Our Reconciliation by Christ

verses 13-18: “But now in Christ Jesus you who once were far off have been brought near by the blood of Christ. For he himself is our peace, who has made us both one and has broken down in his flesh the dividing wall of hostility by abolishing the law of commandments expressed in ordinances, that he might create in himself one new man in place of the two, so making peace, and might reconcile us both to God in one body through the cross, thereby killing the hostility. And he came and preached peace to you who were far off and peace to those who were near. For through him we both have access in one Spirit to the Father.

The Lord of the Covenant is also its Servant. He serves for his people Israel as well those who were considered not his people, the nations. He fulfills the promise God made in Isaiah 49:5-6. It reads:

And now the LORD says, he who formed me from the womb to be his servant, to bring Jacob back to him; and that Israel might be gathered to him— for I am honored in the eyes of the LORD, and my God has become my strength—he says: “It is too light a thing that you should be my servant to raise up the tribes of Jacob and to bring back the preserved of Israel; I will make you as a light for the nations, that my salvation may reach to the end of the earth.”

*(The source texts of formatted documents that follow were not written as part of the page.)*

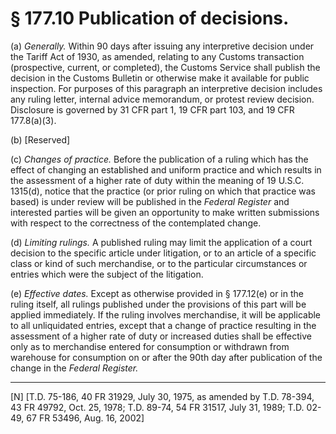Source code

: # § 177.10   Publication of decisions.

(a) *Generally.* Within 90 days after issuing any interpretive decision under the Tariff Act of 1930, as amended, relating to any Customs transaction (prospective, current, or completed), the Customs Service shall publish the decision in the Customs Bulletin or otherwise make it available for public inspection. For purposes of this paragraph an interpretive decision includes any ruling letter, internal advice memorandum, or protest review decision. Disclosure is governed by 31 CFR part 1, 19 CFR part 103, and 19 CFR 177.8(a)(3). 


(b) [Reserved]


(c) *Changes of practice.* Before the publication of a ruling which has the effect of changing an established and uniform practice and which results in the assessment of a higher rate of duty within the meaning of 19 U.S.C. 1315(d), notice that the practice (or prior ruling on which that practice was based) is under review will be published in the _Federal Register_ and interested parties will be given an opportunity to make written submissions with respect to the correctness of the contemplated change. 


(d) *Limiting rulings.* A published ruling may limit the application of a court decision to the specific article under litigation, or to an article of a specific class or kind of such merchandise, or to the particular circumstances or entries which were the subject of the litigation. 


(e) *Effective dates.* Except as otherwise provided in § 177.12(e) or in the ruling itself, all rulings published under the provisions of this part will be applied immediately. If the ruling involves merchandise, it will be applicable to all unliquidated entries, except that a change of practice resulting in the assessment of a higher rate of duty or increased duties shall be effective only as to merchandise entered for consumption or withdrawn from warehouse for consumption on or after the 90th day after publication of the change in the _Federal Register._


---

[N] [T.D. 75-186, 40 FR 31929, July 30, 1975, as amended by T.D. 78-394, 43 FR 49792, Oct. 25, 1978; T.D. 89-74, 54 FR 31517, July 31, 1989; T.D. 02-49, 67 FR 53496, Aug. 16, 2002]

Jesus is the Christ who serves as a light to nations and brings salvation to the end of the earth. According to Paul, those “who once were far off have been brought near by the blood of Christ” The blood of Christ means his death and his dying at the cross means for us Christ’s atoning work. He paid for the penalty of sin. God’s wrath was poured over him instead of God. He is our peace offering. More so, his sacrifice brought peace between God and man, between Jews and Gentiles.

This is sacrifice temple language. In the Holy temple of Jerusalem, God’s presence lies at the center and for the Jewish people, they cannot enter except for their High priest. Israel gain access to God once for all because Jesus becomes their great high priest who offered himself as a sacrifice for sins. But at the same time, the Gentiles were also brought near to God. These are Gentiles who were also allowed to access outside the temple courts. God in Christ brought near those who were once barred to enter the temple and threatened by death if they insist. In this sense, Christ who is our peace brought the two peoples one. By the doing so, he reconciles the whole mankind to God.


ZCRC(Imus), we are privileged to receive God’s promise of salvation. Christ who is our Lord serves his people in humiliation by becoming a Servant of the Covenant. He brought light to the Gentiles. He brought us near to God by his death at the cross. Let us always remember how God served us and in humility serve as ministers of reconciliation for others. May the Lord continue to bring his saving message to all those whom he saves. Amen.